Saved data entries
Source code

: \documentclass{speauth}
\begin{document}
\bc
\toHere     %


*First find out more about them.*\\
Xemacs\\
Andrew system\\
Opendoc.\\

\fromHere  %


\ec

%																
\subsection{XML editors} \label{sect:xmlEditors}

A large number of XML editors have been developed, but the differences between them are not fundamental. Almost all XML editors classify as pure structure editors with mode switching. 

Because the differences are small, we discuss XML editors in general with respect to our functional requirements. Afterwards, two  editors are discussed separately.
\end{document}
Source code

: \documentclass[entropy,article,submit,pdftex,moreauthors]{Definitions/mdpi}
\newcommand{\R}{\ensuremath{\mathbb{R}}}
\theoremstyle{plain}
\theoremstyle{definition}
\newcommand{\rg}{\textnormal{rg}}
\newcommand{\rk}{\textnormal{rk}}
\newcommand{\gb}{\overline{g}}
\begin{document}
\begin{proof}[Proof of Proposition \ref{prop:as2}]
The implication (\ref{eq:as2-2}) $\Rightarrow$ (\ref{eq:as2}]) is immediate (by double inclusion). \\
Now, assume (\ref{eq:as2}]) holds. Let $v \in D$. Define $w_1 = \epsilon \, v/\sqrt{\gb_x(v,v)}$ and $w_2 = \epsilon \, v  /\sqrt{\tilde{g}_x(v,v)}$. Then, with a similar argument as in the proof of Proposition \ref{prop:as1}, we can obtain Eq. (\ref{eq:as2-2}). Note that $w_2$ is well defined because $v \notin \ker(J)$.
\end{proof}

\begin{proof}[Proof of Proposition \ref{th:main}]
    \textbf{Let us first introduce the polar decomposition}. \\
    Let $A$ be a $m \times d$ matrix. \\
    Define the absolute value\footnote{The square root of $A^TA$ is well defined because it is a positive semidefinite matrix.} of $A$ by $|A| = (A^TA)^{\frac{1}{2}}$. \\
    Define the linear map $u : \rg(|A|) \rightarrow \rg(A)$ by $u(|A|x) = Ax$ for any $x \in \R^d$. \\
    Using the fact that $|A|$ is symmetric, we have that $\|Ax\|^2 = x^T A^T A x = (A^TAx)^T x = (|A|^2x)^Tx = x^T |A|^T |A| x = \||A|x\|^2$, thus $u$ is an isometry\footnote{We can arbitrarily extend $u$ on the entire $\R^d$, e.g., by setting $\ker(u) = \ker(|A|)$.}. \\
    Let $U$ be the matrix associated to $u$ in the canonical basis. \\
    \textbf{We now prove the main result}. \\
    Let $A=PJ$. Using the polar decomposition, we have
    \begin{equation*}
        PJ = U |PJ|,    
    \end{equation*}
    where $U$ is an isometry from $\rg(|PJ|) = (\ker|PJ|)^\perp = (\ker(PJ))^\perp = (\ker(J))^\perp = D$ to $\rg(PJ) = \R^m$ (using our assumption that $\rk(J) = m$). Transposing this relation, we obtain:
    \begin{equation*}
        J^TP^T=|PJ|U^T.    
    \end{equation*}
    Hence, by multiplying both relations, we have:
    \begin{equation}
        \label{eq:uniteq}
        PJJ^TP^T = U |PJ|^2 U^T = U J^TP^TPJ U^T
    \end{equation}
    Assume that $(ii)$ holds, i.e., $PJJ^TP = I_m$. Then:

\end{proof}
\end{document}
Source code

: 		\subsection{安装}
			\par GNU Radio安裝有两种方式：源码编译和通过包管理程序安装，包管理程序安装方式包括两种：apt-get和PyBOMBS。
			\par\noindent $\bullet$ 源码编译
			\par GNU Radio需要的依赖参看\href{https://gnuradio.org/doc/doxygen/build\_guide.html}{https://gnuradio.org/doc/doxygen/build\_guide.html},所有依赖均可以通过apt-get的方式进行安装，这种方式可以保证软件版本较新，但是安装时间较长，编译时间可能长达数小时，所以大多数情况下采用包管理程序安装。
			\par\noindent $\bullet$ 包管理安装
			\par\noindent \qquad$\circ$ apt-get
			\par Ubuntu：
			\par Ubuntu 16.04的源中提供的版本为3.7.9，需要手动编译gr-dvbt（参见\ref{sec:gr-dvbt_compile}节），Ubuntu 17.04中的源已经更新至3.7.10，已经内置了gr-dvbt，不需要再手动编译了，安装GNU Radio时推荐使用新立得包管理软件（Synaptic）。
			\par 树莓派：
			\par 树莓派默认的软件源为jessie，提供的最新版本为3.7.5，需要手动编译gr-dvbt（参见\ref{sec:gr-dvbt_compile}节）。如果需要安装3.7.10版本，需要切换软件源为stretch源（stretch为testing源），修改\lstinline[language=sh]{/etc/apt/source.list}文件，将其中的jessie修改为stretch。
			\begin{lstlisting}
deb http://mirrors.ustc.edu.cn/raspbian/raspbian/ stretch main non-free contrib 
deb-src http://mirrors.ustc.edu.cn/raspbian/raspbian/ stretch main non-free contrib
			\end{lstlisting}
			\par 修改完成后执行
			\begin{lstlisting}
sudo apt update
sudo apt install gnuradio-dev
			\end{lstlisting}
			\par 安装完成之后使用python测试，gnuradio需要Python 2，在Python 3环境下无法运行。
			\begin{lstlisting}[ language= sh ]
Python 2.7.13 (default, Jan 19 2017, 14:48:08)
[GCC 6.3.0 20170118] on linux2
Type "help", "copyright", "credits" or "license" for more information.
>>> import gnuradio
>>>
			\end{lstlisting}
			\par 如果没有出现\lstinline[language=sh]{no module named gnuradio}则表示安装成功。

--

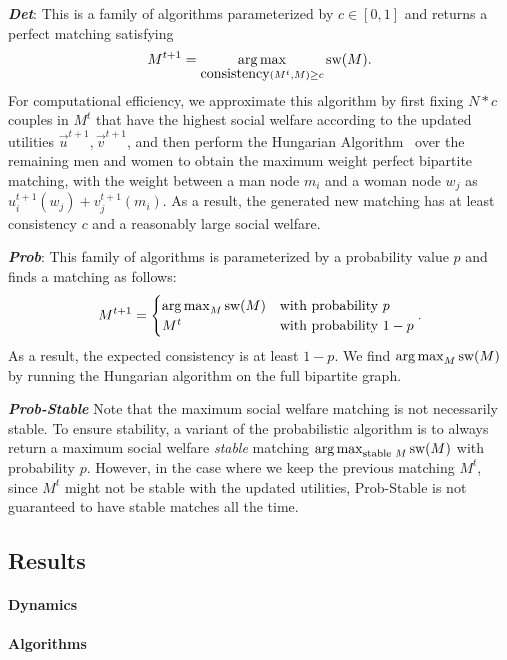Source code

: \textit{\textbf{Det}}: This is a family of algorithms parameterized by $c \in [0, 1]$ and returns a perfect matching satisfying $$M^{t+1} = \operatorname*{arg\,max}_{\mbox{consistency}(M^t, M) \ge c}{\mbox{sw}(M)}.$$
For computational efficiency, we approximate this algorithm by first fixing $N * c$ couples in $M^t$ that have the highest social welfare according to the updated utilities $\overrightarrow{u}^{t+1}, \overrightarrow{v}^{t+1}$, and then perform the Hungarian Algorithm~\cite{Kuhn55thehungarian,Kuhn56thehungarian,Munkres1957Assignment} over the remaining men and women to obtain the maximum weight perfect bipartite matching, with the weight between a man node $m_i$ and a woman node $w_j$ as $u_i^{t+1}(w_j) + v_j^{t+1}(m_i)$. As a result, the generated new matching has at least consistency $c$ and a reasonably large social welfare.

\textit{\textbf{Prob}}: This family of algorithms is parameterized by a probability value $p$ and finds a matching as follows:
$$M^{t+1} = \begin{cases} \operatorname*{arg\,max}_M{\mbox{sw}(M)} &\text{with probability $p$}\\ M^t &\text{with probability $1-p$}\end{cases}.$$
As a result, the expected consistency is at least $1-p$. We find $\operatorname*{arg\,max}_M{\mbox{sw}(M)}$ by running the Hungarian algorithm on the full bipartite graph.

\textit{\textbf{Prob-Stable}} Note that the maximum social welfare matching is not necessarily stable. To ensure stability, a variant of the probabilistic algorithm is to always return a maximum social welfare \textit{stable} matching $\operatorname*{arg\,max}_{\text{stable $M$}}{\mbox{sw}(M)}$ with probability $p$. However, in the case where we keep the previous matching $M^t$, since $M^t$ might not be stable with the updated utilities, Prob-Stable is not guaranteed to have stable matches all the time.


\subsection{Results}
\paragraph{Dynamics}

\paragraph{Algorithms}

■ WHAT YOU HAVE TO DO ■
Return all lines from the data above with "lstinline" in them.

■ TASK RESPONSE ■
			\par 树莓派默认的软件源为jessie，提供的最新版本为3.7.5，需要手动编译gr-dvbt（参见\ref{sec:gr-dvbt_compile}节）。如果需要安装3.7.10版本，需要切换软件源为stretch源（stretch为testing源），修改\lstinline[language=sh]{/etc/apt/source.list}文件，将其中的jessie修改为stretch。
			\par 如果没有出现\lstinline[language=sh]{no module named gnuradio}则表示安装成功。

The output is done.